A flicker of hope that sanity may yet prevail in the U.S. educational system. Aren't you tired of being the laughingstock of the world on this?
Judge rules against 'intelligent design'
Idea shouldn't be taught in science class in public school, judge rules
The Associated Press
Updated: 10:56 a.m. ET Dec. 20, 2005
HARRISBURG, Pa. - A federal judge ruled Tuesday that the "intelligent design" explanation for the origin of life cannot be taught in biology classes in a Pennsylvania public school district.
The Dover Area School Board violated the Constitution when it ordered that its biology curriculum must include "intelligent design," the notion that life on Earth was produced by an unidentified intelligent cause, U.S. District Judge John E. Jones III ruled.
The school board policy, adopted in October 2004, was believed to have been the first of its kind in the nation. Eight families then sued to have intelligent design removed.
"The citizens of the Dover area were poorly served by the members of the Board who voted for the ID Policy," Jones wrote, "It is ironic that several of these individuals, who so staunchly and proudly touted their religious convictions in public, would time and again lie to cover their tracks and disguise the real purpose behind the ID Policy."
[It's ironic only if you don't realize these folks are taking a page from the Neocons. They set the pattern. Look at the touted reasoning for the Patriot Act, and then look how it's being applied.]
The board's attorneys said members sought to improve science education by exposing students to alternatives to Charles Darwin's theory of natural selection causing gradual changes over time; intelligent-design proponents argue that it cannot fully explain the existence of complex life forms.
The plaintiffs argued that intelligent design amount to a secular repackaging of creationism, which the courts have already ruled cannot be taught in public schools.
The Dover policy had required students to hear a statement about intelligent design before ninth-grade biology lessons on evolution. The statement says Charles Darwin’s theory is "not a fact," has inexplicable "gaps," and refers students to an intelligent-design textbook, "Of Pandas and People," for more information.
Jones said advocates of intelligent design "have bona fide and deeply held beliefs which drive their scholarly endeavors" and that he didn't believe the concept shouldn't be studied and discussed.
[Bona fide and deeply held beliefs -- also known as "wishful thinking" drives a lot of public policy these days, eh? Try Signs of the Times for a daily run-down on this phenomenon.]

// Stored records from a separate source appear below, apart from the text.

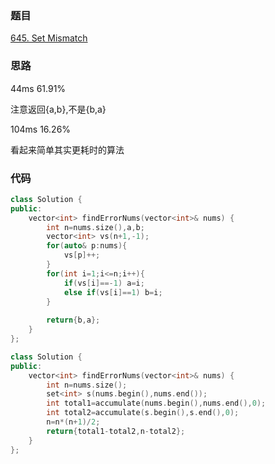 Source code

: ### 题目
[645. Set Mismatch](https://leetcode-cn.com/problems/set-mismatch/submissions/)
### 思路
44ms 61.91%

注意返回{a,b},不是{b,a}

104ms 16.26%

看起来简单其实更耗时的算法
### 代码
```c++
class Solution {
public:
    vector<int> findErrorNums(vector<int>& nums) {
        int n=nums.size(),a,b;
        vector<int> vs(n+1,-1);
        for(auto& p:nums){
            vs[p]++;
        }
        for(int i=1;i<=n;i++){
            if(vs[i]==-1) a=i;
            else if(vs[i]==1) b=i;
        }
        
        return{b,a};
    }
};
```
```c++
class Solution {
public:
    vector<int> findErrorNums(vector<int>& nums) {
        int n=nums.size();
        set<int> s(nums.begin(),nums.end());
        int total1=accumulate(nums.begin(),nums.end(),0);
        int total2=accumulate(s.begin(),s.end(),0);
        n=n*(n+1)/2;
        return{total1-total2,n-total2};
    }
};
```
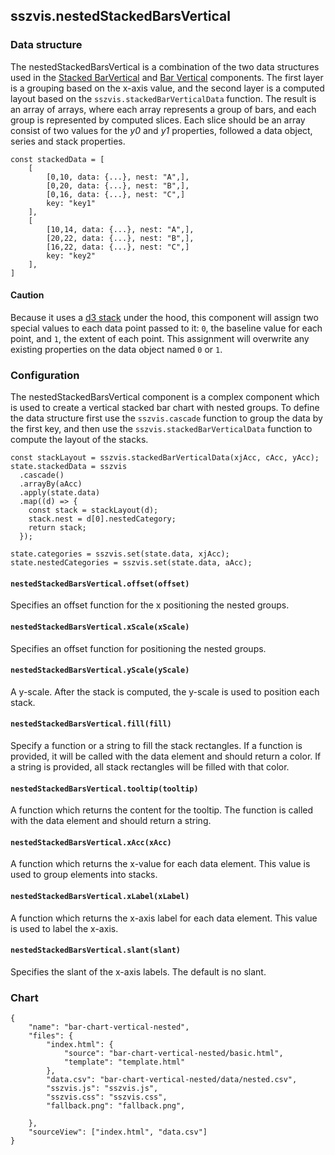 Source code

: ## sszvis.nestedStackedBarsVertical

### Data structure

The nestedStackedBarsVertical is a combination of the two data structures used in the [Stacked BarVertical](../#/bar-chart-vertical-stacked) and [Bar Vertical](../#/bar-chart-vertical) components. The first layer is a grouping based on the x-axis value, and the second layer is a computed layout based on the `sszvis.stackedBarVerticalData` function. The result is an array of arrays, where each array represents a group of bars, and each group is represented by computed slices. Each slice should be an array consist of two values for the _y0_ and _y1_ properties, followed a data object, series and stack properties.

```code
const stackedData = [
    [
        [0,10, data: {...}, nest: "A",],
        [0,20, data: {...}, nest: "B",],
        [0,16, data: {...}, nest: "C",]
        key: "key1"
    ],
    [
        [10,14, data: {...}, nest: "A",],
        [20,22, data: {...}, nest: "B",],
        [16,22, data: {...}, nest: "C",]
        key: "key2"
    ],
]
```

#### Caution

Because it uses a [d3 stack](https://d3js.org/d3-shape/stack) under the hood, this component will assign two special values to each data point passed to it: `0`, the baseline value for each point, and `1`, the extent of each point. This assignment will overwrite any existing properties on the data object named `0` or `1`.

### Configuration

The nestedStackedBarsVertical component is a complex component which is used to create a vertical stacked bar chart with nested groups. To define the data structure first use the `sszvis.cascade` function to group the data by the first key, and then use the `sszvis.stackedBarVerticalData` function to compute the layout of the stacks.

```code
const stackLayout = sszvis.stackedBarVerticalData(xjAcc, cAcc, yAcc);
state.stackedData = sszvis
  .cascade()
  .arrayBy(aAcc)
  .apply(state.data)
  .map((d) => {
    const stack = stackLayout(d);
    stack.nest = d[0].nestedCategory;
    return stack;
  });

state.categories = sszvis.set(state.data, xjAcc);
state.nestedCategories = sszvis.set(state.data, aAcc);
```

#### `nestedStackedBarsVertical.offset(offset)`

Specifies an offset function for the x positioning the nested groups.

#### `nestedStackedBarsVertical.xScale(xScale)`

Specifies an offset function for positioning the nested groups.

#### `nestedStackedBarsVertical.yScale(yScale)`

A y-scale. After the stack is computed, the y-scale is used to position each stack.

#### `nestedStackedBarsVertical.fill(fill)`

Specify a function or a string to fill the stack rectangles. If a function is provided, it will be called with the data element and should return a color. If a string is provided, all stack rectangles will be filled with that color.

#### `nestedStackedBarsVertical.tooltip(tooltip)`

A function which returns the content for the tooltip. The function is called with the data element and should return a string.

#### `nestedStackedBarsVertical.xAcc(xAcc)`

A function which returns the x-value for each data element. This value is used to group elements into stacks.

#### `nestedStackedBarsVertical.xLabel(xLabel)`

A function which returns the x-axis label for each data element. This value is used to label the x-axis.

#### `nestedStackedBarsVertical.slant(slant)`

Specifies the slant of the x-axis labels. The default is no slant.

### Chart

```project
{
    "name": "bar-chart-vertical-nested",
    "files": {
        "index.html": {
            "source": "bar-chart-vertical-nested/basic.html",
            "template": "template.html"
        },
        "data.csv": "bar-chart-vertical-nested/data/nested.csv",
        "sszvis.js": "sszvis.js",
        "sszvis.css": "sszvis.css",
        "fallback.png": "fallback.png",

    },
    "sourceView": ["index.html", "data.csv"]
}
```
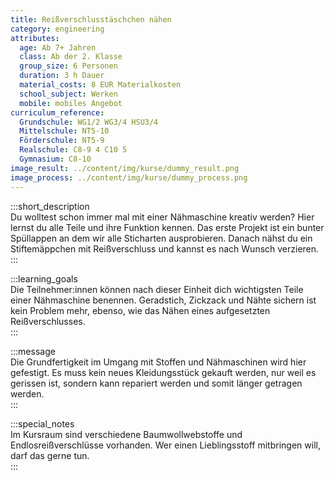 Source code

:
 ```yaml
---
title: Reißverschlusstäschchen nähen
category: engineering
attributes:
  age: Ab 7+ Jahren
  class: Ab der 2. Klasse
  group_size: 6 Personen
  duration: 3 h Dauer
  material_costs: 8 EUR Materialkosten
  school_subject: Werken
  mobile: mobiles Angebot
curriculum_reference:
  Grundschule: WG1/2 WG3/4 HSU3/4  
  Mittelschule: NT5-10
  Förderschule: NT5-9   
  Realschule: C8-9 4 C10 5
  Gymnasium: C8-10
image_result: ../content/img/kurse/dummy_result.png
image_process: ../content/img/kurse/dummy_process.png
---
```

:::short_description  
Du wolltest schon immer mal mit einer Nähmaschine kreativ werden? Hier lernst du alle Teile und ihre Funktion kennen. Das erste Projekt ist ein bunter Spüllappen an dem wir alle Sticharten ausprobieren. Danach nähst du ein Stiftemäppchen mit Reißverschluss und kannst es nach Wunsch verzieren.  
:::

:::learning_goals  
 Die Teilnehmer:innen können nach dieser Einheit dich wichtigsten Teile einer Nähmaschine benennen. Geradstich, Zickzack und Nähte sichern ist kein Problem mehr, ebenso, wie das Nähen eines aufgesetzten Reißverschlusses.         
:::

:::message  
Die Grundfertigkeit im Umgang mit Stoffen und Nähmaschinen wird hier gefestigt. Es muss kein neues Kleidungsstück gekauft werden, nur weil es gerissen ist, sondern kann repariert werden und somit länger getragen werden.  
:::  

:::special_notes  
Im Kursraum sind verschiedene Baumwollwebstoffe und Endlosreißverschlüsse vorhanden. Wer einen Lieblingsstoff mitbringen will, darf das gerne tun.  
:::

"Our conclusion today is that it is unconstitutional to teach ID as an alternative to evolution in a public school science classroom," he wrote.
The dispute is the latest chapter in a long-running debate over the teaching of evolution dating back to the famous 1925 Scopes Monkey Trial, in which Tennessee biology teacher John T. Scopes was fined $100 for violating a state law that forbade teaching evolution. The Tennessee Supreme Court reversed his conviction on the narrow ground that only a jury trial could impose a fine exceeding $50 and the law was repealed in 1967.
Jones heard arguments in the fall during a six-week trial in which expert witnesses for each side debated intelligent design’s scientific merits. Other witnesses, including current and former school board members, disagreed over whether creationism was discussed in board meetings months before the curriculum change was adopted.
The controversy also divided the community in southwest Pennsylvania and galvanized voters to oust eight incumbent school board members who supported the policy in the Nov. 8 school board election. They were replaced by a slate of eight opponents who pledged to remove intelligent design from the science curriculum.